I don't have a scaling factor for mass, but it is fairly strong. You want to build at minimum weight. The SO planes should be relatively easy to build at 6g, adn ballast up to 8. If using very heavy Hobby Lobby wood, you should still be able to build close to 8. See the NFFS video I did on weight management through glue control. While you cannot make up for really bad wood selection, most wood in kits is going to be in the 6-10# range. Coach Brian's video on super simple plane used much heavier wood and came out on weight.jgrischow1 wrote: ↑January 25th, 2024, 4:37 am
Is there scaling factor to see how excess weight affects those benchmark times? My two Div B teams split up the light parts of their kits (and I'm sure some unscrupulous glue usage was a factor) and one plane is about 9.5 g and another is in the mid to high 8s. We plan to use all the lightest parts of our next kit for our state plane and hopefully be just above 8.00, but it would be nice to have a sense of where we are with our excess weight. I mentioned in another thread one of the planes is doing 2:10 and you and others mentioned it should be doing better with just trim adjustments and without substantially denser rubber or different props, but it would be nice to know how much the weight is depressing its max time. Thanks!
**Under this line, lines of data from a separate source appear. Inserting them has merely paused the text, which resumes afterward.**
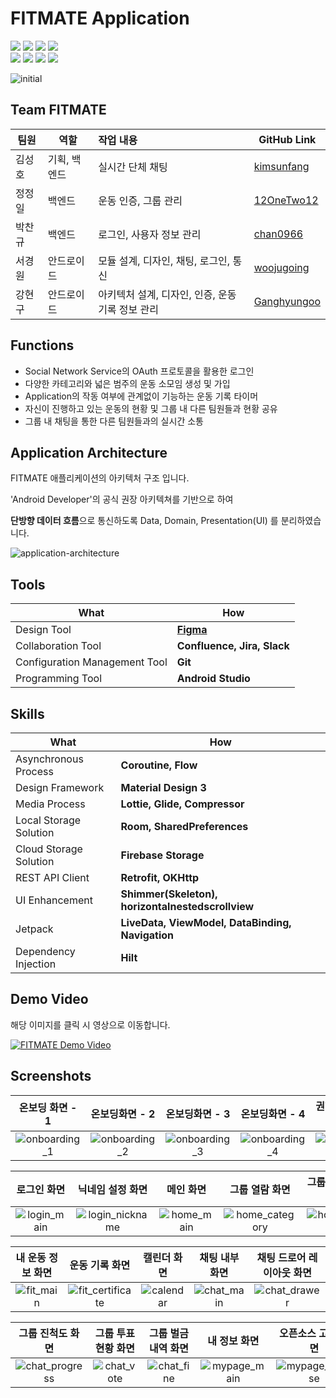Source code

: # FITMATE Application

<div>
	<img src="https://img.shields.io/badge/Android Studio-3DDC84?style=for-the-badge&logo=Android Studio&logoColor=white" />
  <img src="https://img.shields.io/badge/Kotlin-7F52FF?style=for-the-badge&logo=Kotlin&logoColor=white" />
  <img src="https://img.shields.io/badge/Material%20Design-757575?style=for-the-badge&logo=Material%20Design&logoColor=white" />
  <img src="https://img.shields.io/badge/Firebase%20Storage-FFCA28?style=for-the-badge&logo=Firebase&logoColor=white" />
  </div>


<div>
  <img src="https://img.shields.io/badge/Hilt-836FFF?style=for-the-badge" />
  <img src="https://img.shields.io/badge/Coroutine-211951?style=for-the-badge" />
	<img src="https://img.shields.io/badge/Flow-F0F3FF?style=for-the-badge" />
  <img src="https://img.shields.io/badge/Retrofit-15F5BA?style=for-the-badge" />
  </div>


![initial](https://firebasestorage.googleapis.com/v0/b/fitmate-e2b03.appspot.com/o/fitmate_images%2Ffitmate_mainphoto.png?alt=media&token=fd41b4b0-303c-4047-8c43-8ce09acf75ee)



## Team FITMATE

| 팀원   | 역할         | 작업 내용                                       | GitHub Link                                   |
| ------ | ------------ | :---------------------------------------------- | --------------------------------------------- |
| 김성호 | 기획, 백엔드 | 실시간 단체 채팅                                | [kimsunfang](https://github.com/kimsunfang)   |
| 정정일 | 백엔드       | 운동 인증, 그룹 관리                            | [12OneTwo12](https://github.com/12OneTwo12)   |
| 박찬규 | 백엔드       | 로그인, 사용자 정보 관리                        | [chan0966](https://github.com/chan0966)       |
| 서경원 | 안드로이드   | 모듈 설계, 디자인, 채팅, 로그인, 통신           | [woojugoing](https://github.com/woojugoing)   |
| 강현구 | 안드로이드   | 아키텍처 설계, 디자인, 인증, 운동기록 정보 관리 | [Ganghyungoo](https://github.com/Ganghyungoo) |



## Functions

- Social Network Service의 OAuth 프로토콜을 활용한 로그인
- 다양한 카테고리와 넓은 범주의 운동 소모임 생성 및 가입
- Application의 작동 여부에 관계없이 기능하는 운동 기록 타이머
- 자신이 진행하고 있는 운동의 현황 및 그룹 내 다른 팀원들과 현황 공유
- 그룹 내 채팅을 통한 다른 팀원들과의 실시간 소통



## Application Architecture

FITMATE 애플리케이션의 아키텍처 구조 입니다.

'Android Developer'의 공식 권장 아키텍쳐를 기반으로 하여 

**단방향 데이터 흐름**으로 통신하도록 Data, Domain, Presentation(UI) 를 분리하였습니다.

![application-architecture](https://firebasestorage.googleapis.com/v0/b/fitmate-e2b03.appspot.com/o/fitmate_images%2Fandroid_architectrue.png?alt=media&token=ea0b9e12-4f52-4439-beec-b3947dfced75)



## Tools

| What                          | How                                                          |
| ----------------------------- | ------------------------------------------------------------ |
| Design Tool                   | [**Figma**](https://www.figma.com/file/iqkGWZ0tqTRbDtKQw3sntf/UI-Design?type=design&node-id=0%3A1&mode=design&t=YjfriBHUPmIPBgeW-1) |
| Collaboration Tool            | **Confluence, Jira, Slack**                                  |
| Configuration Management Tool | **Git**                                                      |
| Programming Tool              | **Android Studio**                                           |



## Skills

| What                   | How                                               |
| ---------------------- | ------------------------------------------------- |
| Asynchronous Process   | **Coroutine, Flow**                               |
| Design Framework       | **Material Design 3**                             |
| Media Process          | **Lottie, Glide, Compressor**                     |
| Local Storage Solution | **Room,  SharedPreferences**                      |
| Cloud Storage Solution | **Firebase Storage**                              |
| REST API Client        | **Retrofit, OKHttp**                              |
| UI Enhancement         | **Shimmer(Skeleton), horizontalnestedscrollview** |
| Jetpack                | **LiveData, ViewModel, DataBinding, Navigation**  |
| Dependency Injection   | **Hilt**                                          |



## Demo Video

해당 이미지를 클릭 시 영상으로 이동합니다.

[![FITMATE Demo Video](https://firebasestorage.googleapis.com/v0/b/fitmate-e2b03.appspot.com/o/fitmate_images%2Fyoutube_screenshot.png?alt=media&token=e047ec98-4205-431b-9ec9-8d1b666586ed)](https://www.youtube.com/watch?v=hU05MZoTvVI)



## Screenshots

|                       온보딩 화면 - 1                        |                        온보딩화면 - 2                        |                        온보딩화면 - 3                        |                        온보딩화면 - 4                        |                        권한 요구 화면                        |
| :----------------------------------------------------------: | :----------------------------------------------------------: | :----------------------------------------------------------: | :----------------------------------------------------------: | :----------------------------------------------------------: |
| ![onboarding_1](https://github.com/user-attachments/assets/2bfd73b7-674c-4aa0-a79c-cfcb4b72b9ee) | ![onboarding_2](https://github.com/user-attachments/assets/a30e9d73-5e51-455a-8a22-58a36c5b9ebd) | ![onboarding_3](https://github.com/user-attachments/assets/b9572e45-5956-4acd-b14d-171c5d66d53c) | ![onboarding_4](https://github.com/user-attachments/assets/2c0db90a-90f8-4873-9160-9ee274267160) | ![permission](https://github.com/user-attachments/assets/4a157222-71a5-466e-a436-b7da0c26d27a) |

|                         로그인 화면                          |                       닉네임 설정 화면                       |                          메인 화면                           |                        그룹 열람 화면                        |                      그룹 상세정보 화면                      |
| :----------------------------------------------------------: | :----------------------------------------------------------: | :----------------------------------------------------------: | :----------------------------------------------------------: | :----------------------------------------------------------: |
| ![login_main](https://github.com/user-attachments/assets/aaf005da-8dc1-4002-b158-6c9e0acc085c) | ![login_nickname](https://firebasestorage.googleapis.com/v0/b/fitmate-e2b03.appspot.com/o/fitmate_images%2Flogin_nickname.png?alt=media&token=a536cd3d-a4aa-4bba-9263-ec8cf49e6b70) | ![home_main](https://github.com/user-attachments/assets/90353596-4052-4724-8d93-2ec4b7346a7e) | ![home_category](https://github.com/user-attachments/assets/6d706bc1-57f7-4e79-a010-b2c7e9bb84ed) | ![home_group](https://github.com/user-attachments/assets/2d39fa4e-e72f-4fc9-a6fd-ae189735b33b) |

|                      내 운동 정보 화면                       |                        운동 기록 화면                        |                        캘린더 화면                       |                        채팅 내부 화면                        |                  채팅 드로어 레이아웃 화면                   |
| :----------------------------------------------------------: | :----------------------------------------------------------: | :----------------------------------------------------------: | :----------------------------------------------------------: | :----------------------------------------------------------: |
| ![fit_main](https://github.com/user-attachments/assets/5d343128-7f4c-45ab-a060-a6192c1a8cd5) | ![fit_certificate](https://github.com/user-attachments/assets/8e5bb696-e8b2-4bb9-833b-ff5ad2489eb8) | ![calendar](https://github.com/user-attachments/assets/12ba8fb9-7d84-43f1-b156-adf2981e7d81) | ![chat_main](https://github.com/user-attachments/assets/b66b3409-8dff-4f6b-a503-4121ca3f4f06) | ![chat_drawer](https://github.com/user-attachments/assets/84a53c4f-765c-4205-954f-cd239a3e9fc4) |

|                       그룹 진척도 화면                       |                     그룹 투표 현황 화면                      |                     그룹 벌금 내역 화면                      |                         내 정보 화면                         |                      오픈소스 고지 화면                      |
| :----------------------------------------------------------: | :----------------------------------------------------------: | :----------------------------------------------------------: | :----------------------------------------------------------: | :----------------------------------------------------------: |
| ![chat_progress](https://github.com/user-attachments/assets/69a91ff7-2c78-4829-98fb-15a08eedd727) | ![chat_vote](https://github.com/user-attachments/assets/5c7a133a-3d58-4f0a-bbe7-83282fe509f3) | ![chat_fine](https://github.com/user-attachments/assets/4900e472-7380-442a-a309-337c83c21aa6) | ![mypage_main](https://github.com/user-attachments/assets/217b7093-886f-42ef-a5c5-94ba4304f87c) | ![mypage_license](https://firebasestorage.googleapis.com/v0/b/fitmate-e2b03.appspot.com/o/fitmate_images%2Fmypage_license.png?alt=media&token=c229444c-fdfc-4ae9-9ce6-e2d48c13b6c6) |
Glue is a VERY SURPRISING weight addition. Most kids are applying glue from the bottle, whether using a fine tip or not, it is too much glue. You can easily add 2-3g from glue. A team that asked for my help last year had a J&H kit that built out at 19g. We made it fly for 1:50 (B Div) with very thick rubber (3/16" wide!). They then built again after some glue training, and were able to do 4 minutes with a plane they built to 6g and ballasted up to 8. The heavy plane was caked with CA glue. Virtually all the difference in mass was glue (as the new plane was carbon spars).
Another point of reference was the 2016 season, when there was a bonus for carrying dimes. Each dime is 2.27g, and they offered a 50% bonus for each dime up to 3. Halfway through the season this looked like an even break. At Nationals, most top teams (top 7) used two dimes. We used none because our early tests said it was too much a risk, and we came in 8th. Our time was around 2:54. I think top 2-dime teams were around 1:30-1:40, but got a 100% bonus.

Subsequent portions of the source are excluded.